- Korean film poster for Die Bad
- Hangul: 죽거나 혹은 나쁘거나
- Hanja: 죽거나 或은 나쁘거나
- RR: Jukgeona hogeun nappeugeona
- MR: Chukkŏna hogŭn nappŭgŏna
- Directed by: Ryoo Seung-wan
- Written by: Ryoo Seung-wan
- Produced by: Kim Sun-guk Seung Heung-chan
- Starring: Ryoo Seung-wan Park Sung-bin Ryoo Seung-bum Bae Jung-shik
- Cinematography: Jo Yong-gyu Choi Young-hwan
- Edited by: Kang Myeong-hwan
- Music by: Kim Dong-kyu Kim Sung-hyun
- Distributed by: CNP Entertainment
- Release date: October 12, 2000 (Pusan International Film Festival);
- Running time: 98 minutes
- Country: South Korea
- Language: Korean
- Budget: US$261,000

= Die Bad =

Die Bad is a 2000 South Korean film. It was the debut film of director Ryoo Seung-wan and starred the director and his brother Ryoo Seung-bum along with Park Sung-bin and Bae Jung-shik. The film consists of four distinct parts that were originally created as short films. The parts are connected through the main story of the protagonist Sung-bin's descent into a life of crime.

==Plot==
The first of the film's four parts is titled Rumble. The events start with two groups of rival teenagers hanging out in a bar, playing pool. They end up fighting and the main character Park Sung-bin accidentally kills another youth. He is thrown to prison for the next seven years.
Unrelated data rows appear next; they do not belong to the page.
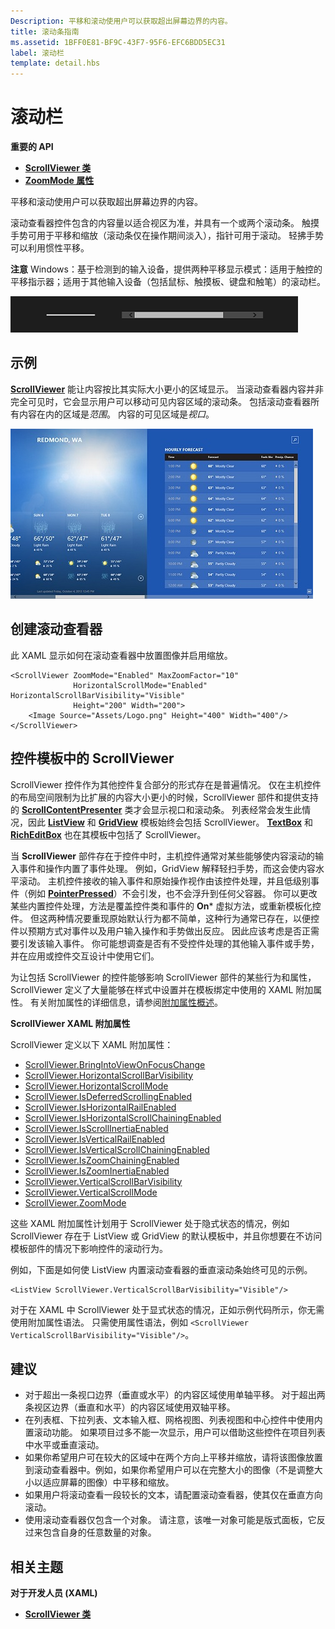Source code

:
 ```yaml
---
Description: 平移和滚动使用户可以获取超出屏幕边界的内容。
title: 滚动条指南
ms.assetid: 1BFF0E81-BF9C-43F7-95F6-EFC6BDD5EC31
label: 滚动栏
template: detail.hbs
---
```

# 滚动栏

<span class="sidebar_heading" style="font-weight: bold;">重要的 API</span>

-   [**ScrollViewer 类**](https://msdn.microsoft.com/library/windows/apps/br209527)
-   [**ZoomMode 属性**](https://msdn.microsoft.com/library/windows/apps/xaml/windows.ui.xaml.controls.scrollviewer.zoommode.aspx)

平移和滚动使用户可以获取超出屏幕边界的内容。

滚动查看器控件包含的内容量以适合视区为准，并具有一个或两个滚动条。 触摸手势可用于平移和缩放（滚动条仅在操作期间淡入），指针可用于滚动。 轻拂手势可以利用惯性平移。

**注意** Windows：基于检测到的输入设备，提供两种平移显示模式：适用于触控的平移指示器；适用于其他输入设备（包括鼠标、触摸板、键盘和触笔）的滚动栏。

![标准滚动栏和平移指示器控件的外观示例](images/SCROLLBAR.png)

## 示例

[
            **ScrollViewer**](https://msdn.microsoft.com/library/windows/apps/xaml/windows.ui.xaml.controls.scrollviewer.aspx) 能让内容按比其实际大小更小的区域显示。 当滚动查看器内容并非完全可见时，它会显示用户可以移动可见内容区域的滚动条。 包括滚动查看器所有内容在内的区域是*范围*。 内容的可见区域是*视口*。

![说明标准滚动栏控件的屏幕截图](images/ScrollBar_Standard.jpg)

## 创建滚动查看器

此 XAML 显示如何在滚动查看器中放置图像并启用缩放。

```xaml
<ScrollViewer ZoomMode="Enabled" MaxZoomFactor="10" 
              HorizontalScrollMode="Enabled" HorizontalScrollBarVisibility="Visible"
              Height="200" Width="200">
    <Image Source="Assets/Logo.png" Height="400" Width="400"/>
</ScrollViewer>
```

## 控件模板中的 ScrollViewer

ScrollViewer 控件作为其他控件复合部分的形式存在是普遍情况。 仅在主机控件的布局空间限制为比扩展的内容大小更小的时候，ScrollViewer 部件和提供支持的 [**ScrollContentPresenter**](https://msdn.microsoft.com/library/windows/apps/xaml/windows.ui.xaml.controls.scrollcontentpresenter.aspx) 类才会显示视口和滚动条。 列表经常会发生此情况，因此 [**ListView**](https://msdn.microsoft.com/library/windows/apps/xaml/windows.ui.xaml.controls.listview.aspx) 和 [**GridView**](https://msdn.microsoft.com/library/windows/apps/xaml/windows.ui.xaml.controls.gridview.aspx) 模板始终会包括 ScrollViewer。 [
            **TextBox**](https://msdn.microsoft.com/library/windows/apps/xaml/windows.ui.xaml.controls.textbox.aspx) 和 [**RichEditBox**](https://msdn.microsoft.com/library/windows/apps/xaml/windows.ui.xaml.controls.richeditbox.aspx) 也在其模板中包括了 ScrollViewer。

当 **ScrollViewer** 部件存在于控件中时，主机控件通常对某些能够使内容滚动的输入事件和操作内置了事件处理。 例如，GridView 解释轻扫手势，而这会使内容水平滚动。 主机控件接收的输入事件和原始操作视作由该控件处理，并且低级别事件（例如 [**PointerPressed**](https://msdn.microsoft.com/library/windows/apps/xaml/windows.ui.xaml.uielement.pointerpressed.aspx)）不会引发，也不会浮升到任何父容器。 你可以更改某些内置控件处理，方法是覆盖控件类和事件的 **On*** 虚拟方法，或重新模板化控件。 但这两种情况要重现原始默认行为都不简单，这种行为通常已存在，以便控件以预期方式对事件以及用户输入操作和手势做出反应。 因此应该考虑是否正需要引发该输入事件。 你可能想调查是否有不受控件处理的其他输入事件或手势，并在应用或控件交互设计中使用它们。

为让包括 ScrollViewer 的控件能够影响 ScrollViewer 部件的某些行为和属性，ScrollViewer 定义了大量能够在样式中设置并在模板绑定中使用的 XAML 附加属性。 有关附加属性的详细信息，请参阅[附加属性概述](../xaml-platform/attached-properties-overview.md)。

**ScrollViewer XAML 附加属性**

ScrollViewer 定义以下 XAML 附加属性：
- [ScrollViewer.BringIntoViewOnFocusChange](https://msdn.microsoft.com/library/windows/apps/xaml/windows.ui.xaml.controls.scrollviewer.bringintoviewonfocuschange.aspx) 
- [ScrollViewer.HorizontalScrollBarVisibility](https://msdn.microsoft.com/library/windows/apps/xaml/windows.ui.xaml.controls.scrollviewer.horizontalscrollbarvisibility.aspx) 
- [ScrollViewer.HorizontalScrollMode](https://msdn.microsoft.com/library/windows/apps/xaml/windows.ui.xaml.controls.scrollviewer.horizontalscrollmode.aspx)
- [ScrollViewer.IsDeferredScrollingEnabled](https://msdn.microsoft.com/library/windows/apps/xaml/windows.ui.xaml.controls.scrollviewer.isdeferredscrollingenabled.aspx) 
- [ScrollViewer.IsHorizontalRailEnabled](https://msdn.microsoft.com/library/windows/apps/xaml/windows.ui.xaml.controls.scrollviewer.ishorizontalrailenabled.aspx)
- [ScrollViewer.IsHorizontalScrollChainingEnabled](https://msdn.microsoft.com/library/windows/apps/xaml/windows.ui.xaml.controls.scrollviewer.ishorizontalscrollchainingenabled.aspx) 
- [ScrollViewer.IsScrollInertiaEnabled](https://msdn.microsoft.com/library/windows/apps/xaml/windows.ui.xaml.controls.scrollviewer.isscrollinertiaenabled.aspx)
- [ScrollViewer.IsVerticalRailEnabled](https://msdn.microsoft.com/library/windows/apps/xaml/windows.ui.xaml.controls.scrollviewer.isverticalrailenabled.aspx)
- [ScrollViewer.IsVerticalScrollChainingEnabled](https://msdn.microsoft.com/library/windows/apps/xaml/windows.ui.xaml.controls.scrollviewer.isverticalscrollchainingenabled.aspx) 
- [ScrollViewer.IsZoomChainingEnabled](https://msdn.microsoft.com/library/windows/apps/xaml/windows.ui.xaml.controls.scrollviewer.iszoominertiaenabled.aspx)
- [ScrollViewer.IsZoomInertiaEnabled](https://msdn.microsoft.com/library/windows/apps/xaml/windows.ui.xaml.controls.scrollviewer.iszoominertiaenabled.aspx)
- [ScrollViewer.VerticalScrollBarVisibility](https://msdn.microsoft.com/library/windows/apps/xaml/windows.ui.xaml.controls.scrollviewer.verticalscrollbarvisibilityproperty.aspx) 
- [ScrollViewer.VerticalScrollMode](https://msdn.microsoft.com/library/windows/apps/xaml/windows.ui.xaml.controls.scrollviewer.verticalscrollmode.aspx)
- [ScrollViewer.ZoomMode](https://msdn.microsoft.com/library/windows/apps/xaml/windows.ui.xaml.controls.scrollviewer.zoommode.aspx)

这些 XAML 附加属性计划用于 ScrollViewer 处于隐式状态的情况，例如 ScrollViewer 存在于 ListView 或 GridView 的默认模板中，并且你想要在不访问模板部件的情况下影响控件的滚动行为。

例如，下面是如何使 ListView 内置滚动查看器的垂直滚动条始终可见的示例。
```xaml
<ListView ScrollViewer.VerticalScrollBarVisibility="Visible"/> 
```

对于在 XAML 中 ScrollViewer 处于显式状态的情况，正如示例代码所示，你无需使用附加属性语法。 只需使用属性语法，例如 `<ScrollViewer VerticalScrollBarVisibility="Visible"/>`。


## 建议

-   对于超出一条视口边界（垂直或水平）的内容区域使用单轴平移。 对于超出两条视区边界（垂直和水平）的内容区域使用双轴平移。
-   在列表框、下拉列表、文本输入框、网格视图、列表视图和中心控件中使用内置滚动功能。 如果项目过多不能一次显示，用户可以借助这些控件在项目列表中水平或垂直滚动。
-   如果你希望用户可在较大的区域中在两个方向上平移并缩放，请将该图像放置到滚动查看器中。例如，如果你希望用户可以在完整大小的图像（不是调整大小以适应屏幕的图像）中平移和缩放。
-   如果用户将滚动查看一段较长的文本，请配置滚动查看器，使其仅在垂直方向滚动。
-   使用滚动查看器仅包含一个对象。 请注意，该唯一对象可能是版式面板，它反过来包含自身的任意数量的对象。

## 相关主题

**对于开发人员 (XAML)**
* [**ScrollViewer 类**](https://msdn.microsoft.com/library/windows/apps/br209527)


<!--HONumber=Mar16_HO1-->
The second part is titled Nightmare after the dreams Sung-bin still has about the man he killed. Sung-bin is trying to get back on track after being released from prison. He manages to get a job in a garage with the help of his brother, but his father still seems to loathe him for his past misdeeds. Eventually Sung-bin ends up saving a local crime boss, Kim Tae-hoon from a brutal beating and gets a job from him.
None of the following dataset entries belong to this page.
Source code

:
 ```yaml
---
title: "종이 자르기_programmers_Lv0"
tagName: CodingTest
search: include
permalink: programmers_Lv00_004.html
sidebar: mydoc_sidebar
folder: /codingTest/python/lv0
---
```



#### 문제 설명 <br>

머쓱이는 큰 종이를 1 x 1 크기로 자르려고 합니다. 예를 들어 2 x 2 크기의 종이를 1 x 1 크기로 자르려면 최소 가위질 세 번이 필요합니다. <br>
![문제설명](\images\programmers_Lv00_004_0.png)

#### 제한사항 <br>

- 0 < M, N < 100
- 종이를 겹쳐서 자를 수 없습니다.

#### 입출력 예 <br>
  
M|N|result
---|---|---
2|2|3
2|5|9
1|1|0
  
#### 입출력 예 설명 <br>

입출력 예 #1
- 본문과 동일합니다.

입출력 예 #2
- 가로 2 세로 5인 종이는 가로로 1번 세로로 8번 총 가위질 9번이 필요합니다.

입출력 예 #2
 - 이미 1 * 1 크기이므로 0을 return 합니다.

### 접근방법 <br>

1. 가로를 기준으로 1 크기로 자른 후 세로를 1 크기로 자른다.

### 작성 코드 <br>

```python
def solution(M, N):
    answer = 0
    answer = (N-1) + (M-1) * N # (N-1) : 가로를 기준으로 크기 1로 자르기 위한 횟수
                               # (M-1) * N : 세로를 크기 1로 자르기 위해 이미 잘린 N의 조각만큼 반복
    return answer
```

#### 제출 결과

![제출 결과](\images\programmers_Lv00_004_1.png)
The next segment, Modern Man, intermixes fake documentary style interviews with a long fight between Kim Tae-hoon and Suk-hwan, an old friend of Sung-bin who was with him on the night that Sung-bin killed the man. Suk-hwan is now a police officer and his part of the interview tells about his job fighting crime while Kim Tae-hoon's interview segments show him speaking about his career in crime.
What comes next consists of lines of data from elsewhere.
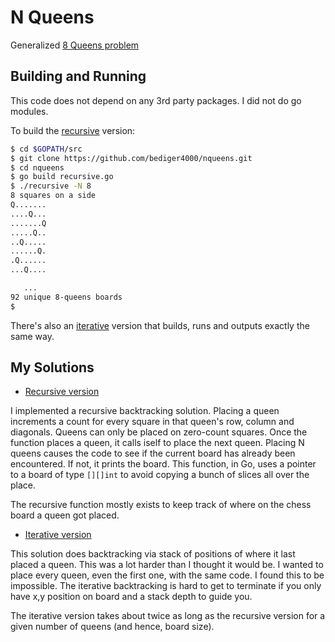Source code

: # N Queens

Generalized [8 Queens problem](https://en.wikipedia.org/wiki/Eight_queens_puzzle)

## Building and Running

This code does not depend on any 3rd party packages.
I did not do go modules.

To build the [recursive](recursive.go) version:

```sh
$ cd $GOPATH/src
$ git clone https://github.com/bediger4000/nqueens.git
$ cd nqueens
$ go build recursive.go
$ ./recursive -N 8
8 squares on a side
Q.......
....Q...
.......Q
.....Q..
..Q.....
......Q.
.Q......
...Q....

   ...
92 unique 8-queens boards
$
```

There's also an [iterative](iterative.go) version that builds,
runs and outputs exactly the same way.

## My Solutions

* [Recursive version](recursive.go)

I implemented a recursive backtracking solution.
Placing a queen increments a count for every square in
that queen's row, column and diagonals.
Queens can only be placed on zero-count squares.
Once the function places a queen,
it calls iself to place the next queen.
Placing N queens causes the code to see if the current
board has already been encountered.
If not, it prints the board.
This function, in Go, uses a pointer to a board of type `[][]int`
to avoid copying a bunch of slices all over the place.

The recursive function mostly exists to keep track of where
on the chess board a queen got placed.

* [Iterative version](iterative.go)

This solution does backtracking via stack of positions
of where it last placed a queen.
This was a lot harder than I thought it would be.
I wanted to place every queen, even the first one,
with the same code.
I found this to be impossible.
The iterative backtracking is hard to get to terminate if you
only have x,y position on board and a stack depth to guide you.

The iterative version takes about twice as long as the recursive
version for a given number of queens (and hence, board size).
The last, longest segment is titled Die Bad. Sung-bin is taking control of his own group after Kim Tae-hoon is taken to prison. Sung-bin recruits a gang of youths, including Suk-hwan's brother, to serve as knife fodder in largely meaningless fights. In the end, Suk-hwan confronts and kills Sung-bin, but his brother is also killed.

== American remake ==
A Hollywood remake is currently in development. Universal Studios bought the remake rights and in November 2008, it was announced that director Marc Forster was attached to direct. It will be produced by Foster and his producing partner Brad Simpson at their Apparatus Productions along with Vertigo Entertainment's Roy Lee and Overnight Productions' Doug Davison and Rick Schwartz.

Screenwriter Brad Ingelsby was hired to write the screenplay. Ingelsby made a name for himself in March 2008 by selling his debut spec script The Low Dweller to Relativity Media for $650,000 against $1.1 million. That project has Leonardo DiCaprio attached to produce and possibly star through his Appian Way Productions and has Ridley Scott attached to produce through his Scott Free Productions.

As of January 2011, there is currently no movement on the Die Bad remake.